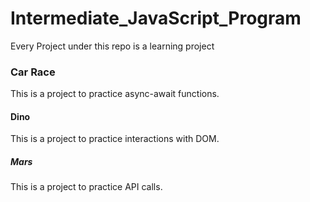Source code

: # Intermediate_JavaScript_Program
Every Project under this repo is a learning project
### Car Race
This is a project to practice async-await functions. 
#### Dino
This is a project to practice interactions with DOM.
##### Mars
This is a project to practice API calls.

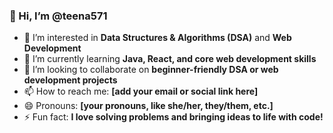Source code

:### 👋 Hi, I’m @teena571

- 👀 I’m interested in **Data Structures & Algorithms (DSA)** and **Web Development**
- 🌱 I’m currently learning **Java, React, and core web development skills**
- 💞️ I’m looking to collaborate on **beginner-friendly DSA or web development projects**
- 📫 How to reach me: **[add your email or social link here]**
- 😄 Pronouns: **[your pronouns, like she/her, they/them, etc.]**
- ⚡ Fun fact: **I love solving problems and bringing ideas to life with code!**

<!---
teena571/teena571 is a ✨ special ✨ repository because its `README.md` (this file) appears on your GitHub profile.
You can click the Preview link to take a look at your changes.
--->
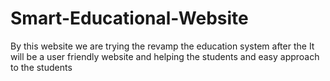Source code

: # Smart-Educational-Website
By this website we are trying the revamp the education system after the
It will be a user friendly website and helping the students and easy approach to the students
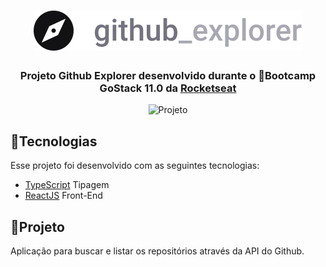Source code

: <h1 align="center">
 <img alt="GoFinances" src="src/assets/logo.svg" />
</h1>

<h3 align="center">
 Projeto Github Explorer desenvolvido durante o 🚀Bootcamp GoStack 11.0 da <a href="https://rocketseat.com.br/">Rocketseat</a>
</h3>

<p align="center">
 <img alt="Projeto" src="https://github.com/pauloricardolacerda/github-explorer/raw/master/screenshots/Dashboard.png?raw=true" />
</p>

## 📌Tecnologias

Esse projeto foi desenvolvido com as seguintes tecnologias:

- [TypeScript](https://www.npmjs.com/package/typescript) Tipagem
- [ReactJS](https://reactjs.org) Front-End

## 📌Projeto

Aplicação para buscar e listar os repositórios através da API do Github.
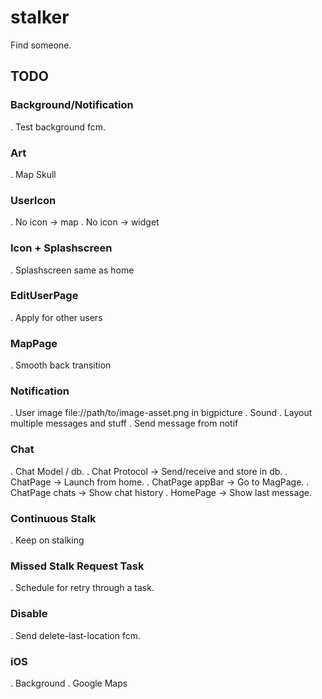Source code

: # stalker

Find someone.

## TODO

### Background/Notification
. Test background fcm.

### Art
. Map Skull

### UserIcon
. No icon -> map
. No icon -> widget

### Icon + Splashscreen
. Splashscreen same as home

### EditUserPage
. Apply for other users

### MapPage
. Smooth back transition

### Notification
. User image file://path/to/image-asset.png in bigpicture
. Sound
. Layout multiple messages and stuff
. Send message from notif

### Chat
. Chat Model / db.
. Chat Protocol -> Send/receive and store in db.
. ChatPage -> Launch from home.
. ChatPage appBar -> Go to MagPage.
. ChatPage chats -> Show chat history
. HomePage -> Show last message.

### Continuous Stalk
. Keep on stalking

### Missed Stalk Request Task
. Schedule for retry through a task.

### Disable
. Send delete-last-location fcm.

### iOS
. Background
. Google Maps
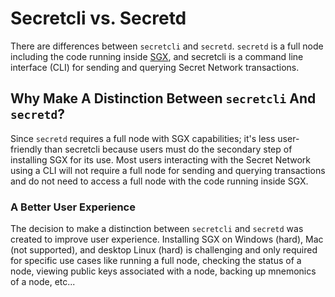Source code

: # Secretcli vs. Secretd

There are differences between `secretcli` and `secretd`. `secretd` is a full node including the code running inside [SGX](../../../introduction/secret-network-techstack/privacy-technology/intel-sgx/why-sgx.md), and secretcli is a command line interface (CLI) for sending and querying Secret Network transactions.

## Why Make A Distinction Between `secretcli` And `secretd`?

Since `secretd` requires a full node with SGX capabilities; it's less user-friendly than secretcli because users must do the secondary step of installing SGX for its use. Most users interacting with the Secret Network using a CLI will not require a full node for sending and querying transactions and do not need to access a full node with the code running inside SGX.

### A Better User Experience

The decision to make a distinction between `secretcli` and `secretd` was created to improve user experience. Installing SGX on Windows (hard), Mac (not supported), and desktop Linux (hard) is challenging and only required for specific use cases like running a full node, checking the status of a node, viewing public keys associated with a node, backing up mnemonics of a node, etc...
=====
__TRY IT__: Lines in the data containing the string "from" are to be counted; give that number alone.

__SOLUTION__: 2